Repeat the stretch of entries below from the line with "## Program top-level design (pseudocode)" through the line with "- use a function". Include both ends and add nothing.

Segment Start: Records for this task

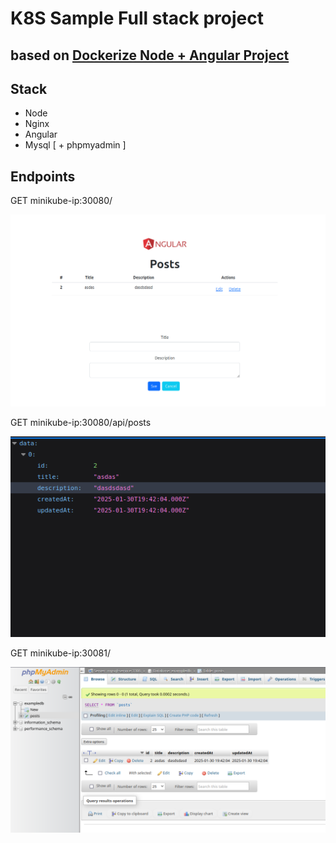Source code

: # K8S Sample Full stack project
## based on  [ Dockerize Node + Angular Project ](https://github.com/DanielFarag/presentation-demo)

## Stack
- Node
- Nginx
- Angular
- Mysql [ + phpmyadmin ]

## Endpoints

GET minikube-ip:30080/

![alt](./images/1.png)

GET minikube-ip:30080/api/posts

![alt](./images/2.png)

GET minikube-ip:30081/

![alt](./images/3.png)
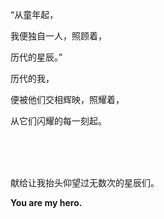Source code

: “从童年起，

我便独自一人，照顾着，

历代的星辰。”

历代的我，

便被他们交相辉映，照耀着，

从它们闪耀的每一刻起。

<br/><br/><br/>

献给让我抬头仰望过无数次的星辰们。

**You are my hero.**
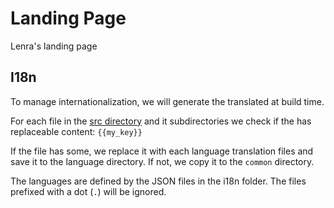 # Landing Page

Lenra's landing page

## I18n
To manage internationalization, we will generate the translated at build time.

For each file in the [src directory](src/) and it subdirectories we check if the has replaceable content: `{{my_key}}`

If the file has some, we replace it with each language translation files and save it to the language directory.
If not, we copy it to the `common` directory.

The languages are defined by the JSON files in the i18n folder. The files prefixed with a dot (`.`) will be ignored.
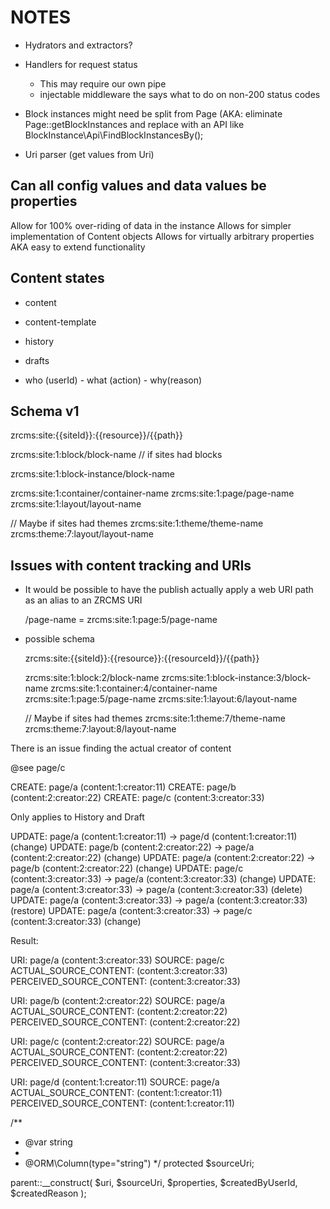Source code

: NOTES
=====

- Hydrators and extractors?
- Handlers for request status
    - This may require our own pipe
    - injectable middleware the says what to do on non-200 status codes
    
- Block instances might need be split from Page 
  (AKA: eliminate Page::getBlockInstances and replace with an API like BlockInstance\Api\FindBlockInstancesBy();
  
- Uri parser (get values from Uri)

## Can all config values and data values be properties ##

Allow for 100% over-riding of data in the instance
Allows for simpler implementation of Content objects
Allows for virtually arbitrary properties AKA easy to extend functionality

## Content states ##

- content 
- content-template
- history
- drafts

- who (userId) - what (action) - why(reason)

## Schema v1 ##

zrcms:site:{{siteId}}:{{resource}}/{{path}}

zrcms:site:1:block/block-name // if sites had blocks

zrcms:site:1:block-instance/block-name

zrcms:site:1:container/container-name
zrcms:site:1:page/page-name
zrcms:site:1:layout/layout-name

// Maybe if sites had themes
zrcms:site:1:theme/theme-name
zrcms:theme:7:layout/layout-name

## Issues with content tracking and URIs ##

- It would be possible to have the publish actually apply a web URI path as
  an alias to an ZRCMS URI
  
  /page-name = zrcms:site:1:page:5/page-name

- possible schema

    zrcms:site:{{siteId}}:{{resource}}:{{resourceId}}/{{path}}
    
    zrcms:site:1:block:2/block-name
    zrcms:site:1:block-instance:3/block-name
    zrcms:site:1:container:4/container-name
    zrcms:site:1:page:5/page-name
    zrcms:site:1:layout:6/layout-name
    
    // Maybe if sites had themes
    zrcms:site:1:theme:7/theme-name
    zrcms:theme:7:layout:8/layout-name

There is an issue finding the actual creator of content

@see page/c

CREATE: page/a (content:1:creator:11)
CREATE: page/b (content:2:creator:22)
CREATE: page/c (content:3:creator:33)

Only applies to History and Draft

UPDATE: page/a (content:1:creator:11) -> page/d (content:1:creator:11) (change)
UPDATE: page/b (content:2:creator:22) -> page/a (content:2:creator:22) (change)
UPDATE: page/a (content:2:creator:22) -> page/b (content:2:creator:22) (change)
UPDATE: page/c (content:3:creator:33) -> page/a (content:3:creator:33) (change)
UPDATE: page/a (content:3:creator:33) -> page/a (content:3:creator:33) (delete)
UPDATE: page/a (content:3:creator:33) -> page/a (content:3:creator:33) (restore)
UPDATE: page/a (content:3:creator:33) -> page/c (content:3:creator:33) (change)


Result:

URI:    page/a (content:3:creator:33) 
SOURCE: page/c 
ACTUAL_SOURCE_CONTENT:    (content:3:creator:33) 
PERCEIVED_SOURCE_CONTENT: (content:3:creator:33) 

URI:    page/b (content:2:creator:22) 
SOURCE: page/a 
ACTUAL_SOURCE_CONTENT:    (content:2:creator:22)
PERCEIVED_SOURCE_CONTENT: (content:2:creator:22) 

URI:    page/c (content:2:creator:22) 
SOURCE: page/a 
ACTUAL_SOURCE_CONTENT:    (content:2:creator:22)
PERCEIVED_SOURCE_CONTENT: (content:3:creator:33)

URI:    page/d (content:1:creator:11) 
SOURCE: page/a 
ACTUAL_SOURCE_CONTENT:    (content:1:creator:11)
PERCEIVED_SOURCE_CONTENT: (content:1:creator:11)



/**
 * @var string
 *
 * @ORM\Column(type="string")
 */
protected $sourceUri;


parent::__construct(
    $uri,
    $sourceUri,
    $properties,
    $createdByUserId,
    $createdReason
);


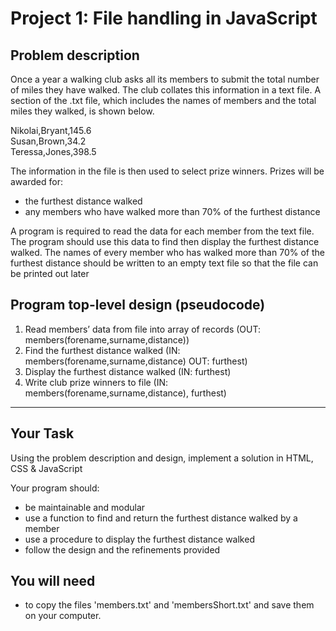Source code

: # Project 1: File handling in JavaScript

## Problem description
Once a year a walking club asks all its members to submit the total number of miles they have walked. The club collates this information in a text file. A section of the .txt file, which includes the names of members and the total miles they walked, is shown below.

Nikolai,Bryant,145.6<br>
Susan,Brown,34.2<br>
Teressa,Jones,398.5

The information in the file is then used to select prize winners. Prizes will be awarded for:
- the furthest distance walked
- any members who have walked more than 70% of the furthest distance

A program is required to read the data for each member from the text file. The program should use this data to find then display the furthest distance walked. The names of every member who has walked more than 70% of the furthest distance should be written to an empty text file so that the file can be printed out later

## Program top-level design (pseudocode)
1. Read members’ data from file into array of records (OUT: members(forename,surname,distance))
2. Find the furthest distance walked (IN: members(forename,surname,distance)
OUT: furthest)
3. Display the furthest distance walked (IN: furthest)
4. Write club prize winners to file (IN: members(forename,surname,distance), furthest)

---

## Your Task
Using the problem description and design, implement a solution in HTML, CSS & JavaScript

Your program should:
- be maintainable and modular
- use a function to find and return the furthest distance walked by a member
- use a procedure to display the furthest distance walked
- follow the design and the refinements provided

## You will need
- to copy the files 'members.txt' and 'membersShort.txt' and save them on your computer.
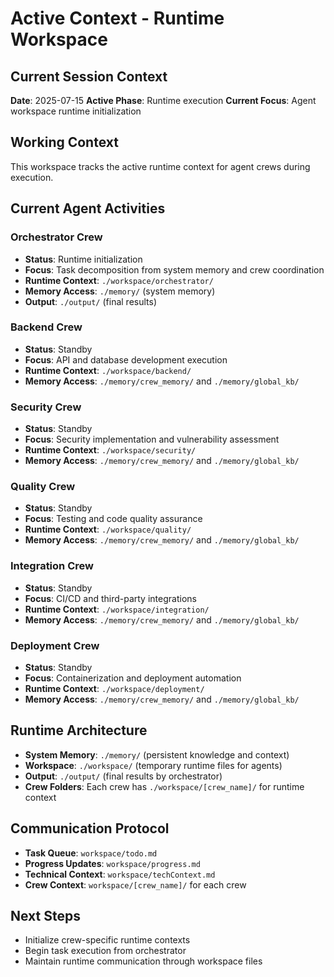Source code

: # Active Context - Runtime Workspace

## Current Session Context
**Date**: 2025-07-15
**Active Phase**: Runtime execution
**Current Focus**: Agent workspace runtime initialization

## Working Context
This workspace tracks the active runtime context for agent crews during execution.

## Current Agent Activities

### Orchestrator Crew
- **Status**: Runtime initialization
- **Focus**: Task decomposition from system memory and crew coordination
- **Runtime Context**: `./workspace/orchestrator/`
- **Memory Access**: `./memory/` (system memory)
- **Output**: `./output/` (final results)

### Backend Crew
- **Status**: Standby
- **Focus**: API and database development execution
- **Runtime Context**: `./workspace/backend/`
- **Memory Access**: `./memory/crew_memory/` and `./memory/global_kb/`

### Security Crew
- **Status**: Standby
- **Focus**: Security implementation and vulnerability assessment
- **Runtime Context**: `./workspace/security/`
- **Memory Access**: `./memory/crew_memory/` and `./memory/global_kb/`

### Quality Crew
- **Status**: Standby
- **Focus**: Testing and code quality assurance
- **Runtime Context**: `./workspace/quality/`
- **Memory Access**: `./memory/crew_memory/` and `./memory/global_kb/`

### Integration Crew
- **Status**: Standby
- **Focus**: CI/CD and third-party integrations
- **Runtime Context**: `./workspace/integration/`
- **Memory Access**: `./memory/crew_memory/` and `./memory/global_kb/`

### Deployment Crew
- **Status**: Standby
- **Focus**: Containerization and deployment automation
- **Runtime Context**: `./workspace/deployment/`
- **Memory Access**: `./memory/crew_memory/` and `./memory/global_kb/`

## Runtime Architecture
- **System Memory**: `./memory/` (persistent knowledge and context)
- **Workspace**: `./workspace/` (temporary runtime files for agents)
- **Output**: `./output/` (final results by orchestrator)
- **Crew Folders**: Each crew has `./workspace/[crew_name]/` for runtime context

## Communication Protocol
- **Task Queue**: `workspace/todo.md`
- **Progress Updates**: `workspace/progress.md`
- **Technical Context**: `workspace/techContext.md`
- **Crew Context**: `workspace/[crew_name]/` for each crew

## Next Steps
- Initialize crew-specific runtime contexts
- Begin task execution from orchestrator
- Maintain runtime communication through workspace files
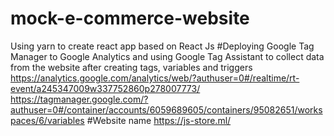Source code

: # mock-e-commerce-website
Using yarn to create react app based on React Js
#Deploying Google Tag Manager to Google Analytics and using Google Tag Assistant to collect data from the website after creating tags, variables and triggers
https://analytics.google.com/analytics/web/?authuser=0#/realtime/rt-event/a245347009w337752860p278007773/
https://tagmanager.google.com/?authuser=0#/container/accounts/6059689605/containers/95082651/workspaces/6/variables
#Website name
https://js-store.ml/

Segment End: Records for this task

**Result of the exercise**
## Program top-level design (pseudocode)
1. Read members’ data from file into array of records (OUT: members(forename,surname,distance))
2. Find the furthest distance walked (IN: members(forename,surname,distance)
OUT: furthest)
3. Display the furthest distance walked (IN: furthest)
4. Write club prize winners to file (IN: members(forename,surname,distance), furthest)

---

## Your Task
Using the problem description and design, implement a solution in HTML, CSS & JavaScript

Your program should:
- be maintainable and modular
- use a function to find and return the furthest distance walked by a member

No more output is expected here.